Tuesday, May 10, 2011

oh the social awkwardness of it all!

  For some reason I was just thinking about friends and church. You know how everyone has their group? I was thinking, wow I don't have that group. Its so weird.

But at the same time its not that weird at all. Looking back throughout my life I haven't ever been in a group really. I maybe had a few friends at a time that I hung out with. When I was little I had like one at a time. Kinda depressing really but I probably wouldn't change it.

And now its like somehow we hung out with all these people and then it stopped so abruptly. I don't really know what happened but I’m not really depressed about it. I was talking to someone the other day, I didn’t' go to this thing I was invited to. And then that person said “we missed you” and I thought... well you probably didn't even notice I was there. Honestly when I go places I’m pretty much the quietest person there. I'm socially awkward. Its just a fact, I’m not sad about it its just how it is.

And I’m not that lonely. (well I am when the boy isn't around). I have the best friend I could ever ask for in my life. The man I will marry.

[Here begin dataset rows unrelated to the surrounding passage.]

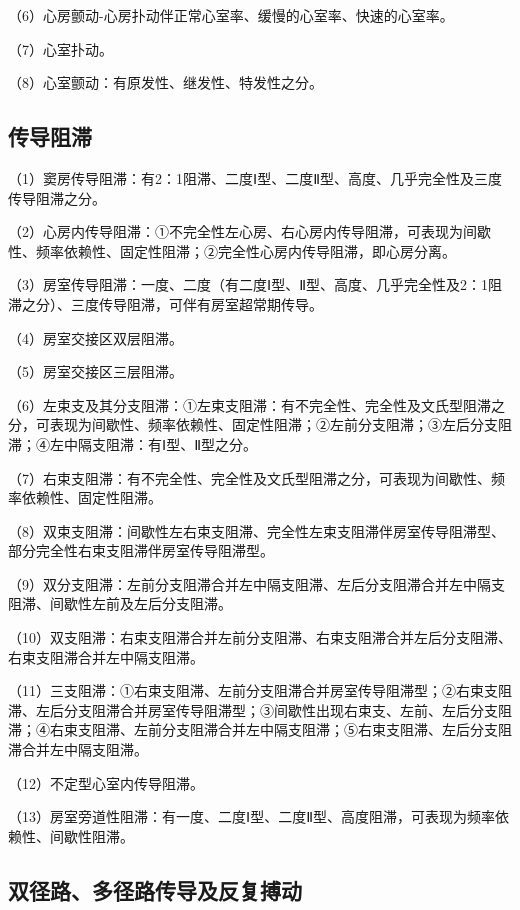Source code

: （6）心房颤动-心房扑动伴正常心室率、缓慢的心室率、快速的心室率。

（7）心室扑动。

（8）心室颤动：有原发性、继发性、特发性之分。

\protect\hypertarget{text00057.htmlux5cux23subid695}{}{}

\subsection{传导阻滞}

（1）窦房传导阻滞：有2：1阻滞、二度Ⅰ型、二度Ⅱ型、高度、几乎完全性及三度传导阻滞之分。

（2）心房内传导阻滞：①不完全性左心房、右心房内传导阻滞，可表现为间歇性、频率依赖性、固定性阻滞；②完全性心房内传导阻滞，即心房分离。

（3）房室传导阻滞：一度、二度（有二度Ⅰ型、Ⅱ型、高度、几乎完全性及2：1阻滞之分）、三度传导阻滞，可伴有房室超常期传导。

（4）房室交接区双层阻滞。

（5）房室交接区三层阻滞。

（6）左束支及其分支阻滞：①左束支阻滞：有不完全性、完全性及文氏型阻滞之分，可表现为间歇性、频率依赖性、固定性阻滞；②左前分支阻滞；③左后分支阻滞；④左中隔支阻滞：有Ⅰ型、Ⅱ型之分。

（7）右束支阻滞：有不完全性、完全性及文氏型阻滞之分，可表现为间歇性、频率依赖性、固定性阻滞。

（8）双束支阻滞：间歇性左右束支阻滞、完全性左束支阻滞伴房室传导阻滞型、部分完全性右束支阻滞伴房室传导阻滞型。

（9）双分支阻滞：左前分支阻滞合并左中隔支阻滞、左后分支阻滞合并左中隔支阻滞、间歇性左前及左后分支阻滞。

（10）双支阻滞：右束支阻滞合并左前分支阻滞、右束支阻滞合并左后分支阻滞、右束支阻滞合并左中隔支阻滞。

（11）三支阻滞：①右束支阻滞、左前分支阻滞合并房室传导阻滞型；②右束支阻滞、左后分支阻滞合并房室传导阻滞型；③间歇性出现右束支、左前、左后分支阻滞；④右束支阻滞、左前分支阻滞合并左中隔支阻滞；⑤右束支阻滞、左后分支阻滞合并左中隔支阻滞。

（12）不定型心室内传导阻滞。

（13）房室旁道性阻滞：有一度、二度Ⅰ型、二度Ⅱ型、高度阻滞，可表现为频率依赖性、间歇性阻滞。

\protect\hypertarget{text00057.htmlux5cux23subid696}{}{}

\subsection{双径路、多径路传导及反复搏动}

So things aren't that bad.

Then I have my hobbies, reading, photography, crocheting. I've always been into reading. I loved to do it from the very start when I learned. I was reading chapter books in 2nd grade which was supposedly advanced for that age. I am super grateful for books. And I am beyond happy I get to review them and get them for free! Especially since I don't have a lot of money to buy books.

I don't feel bad about who I am, I like to have my nose in a book, I’m not the most social person in the world. It was just odd to think about it for a minute. I am just a lover of books I guess, its always been in me. And I wouldn't have that any other way.

1 comments :

  1. I really relate to this post! I've always been shy, and definitely socially awkward. My husband is as large as my group gets these days. My kindergarten teacher didn't teach me to read because she said I showed no interest. My first grade teacher was upset that I didn't know how to read at all. They put me in a special reading program, and I've been reading like a fool ever since!! I love books!